(RECORD SET begins)

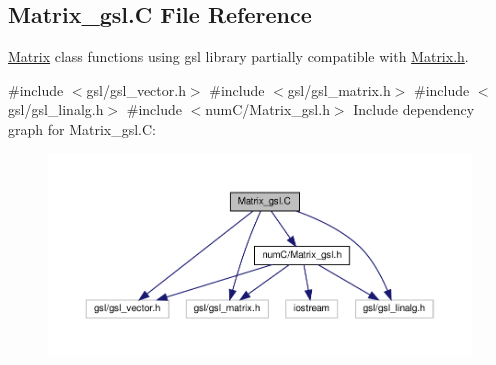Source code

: \hypertarget{Matrix__gsl_8C}{}\subsection{Matrix\+\_\+gsl.\+C File Reference}
\label{Matrix__gsl_8C}


\hyperlink{classMatrix}{Matrix} class functions using gsl library partially compatible with \hyperlink{Matrix_8h}{Matrix.\+h}.  


{\ttfamily \#include $<$gsl/gsl\+\_\+vector.\+h$>$}\newline
{\ttfamily \#include $<$gsl/gsl\+\_\+matrix.\+h$>$}\newline
{\ttfamily \#include $<$gsl/gsl\+\_\+linalg.\+h$>$}\newline
{\ttfamily \#include $<$num\+C/\+Matrix\+\_\+gsl.\+h$>$}\newline
Include dependency graph for Matrix\+\_\+gsl.\+C\+:\nopagebreak
\begin{figure}[H]
\begin{center}
\leavevmode
\includegraphics[width=350pt]{Matrix__gsl_8C__incl}
\end{center}
\end{figure}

(RECORD SET ends)

WORK REQUIRED
What you return must match the material above exactly, minus its pictures.

TASK ANSWER
Source code

: \hypertarget{Matrix__gsl_8C}{}\subsection{Matrix\+\_\+gsl.\+C File Reference}
\label{Matrix__gsl_8C}


\hyperlink{classMatrix}{Matrix} class functions using gsl library partially compatible with \hyperlink{Matrix_8h}{Matrix.\+h}.  


{\ttfamily \#include $<$gsl/gsl\+\_\+vector.\+h$>$}\newline
{\ttfamily \#include $<$gsl/gsl\+\_\+matrix.\+h$>$}\newline
{\ttfamily \#include $<$gsl/gsl\+\_\+linalg.\+h$>$}\newline
{\ttfamily \#include $<$num\+C/\+Matrix\+\_\+gsl.\+h$>$}\newline
Include dependency graph for Matrix\+\_\+gsl.\+C\+:\nopagebreak
\begin{figure}[H]
\begin{center}
\leavevmode
\includegraphics[width=350pt]{Matrix__gsl_8C__incl}
\end{center}
\end{figure}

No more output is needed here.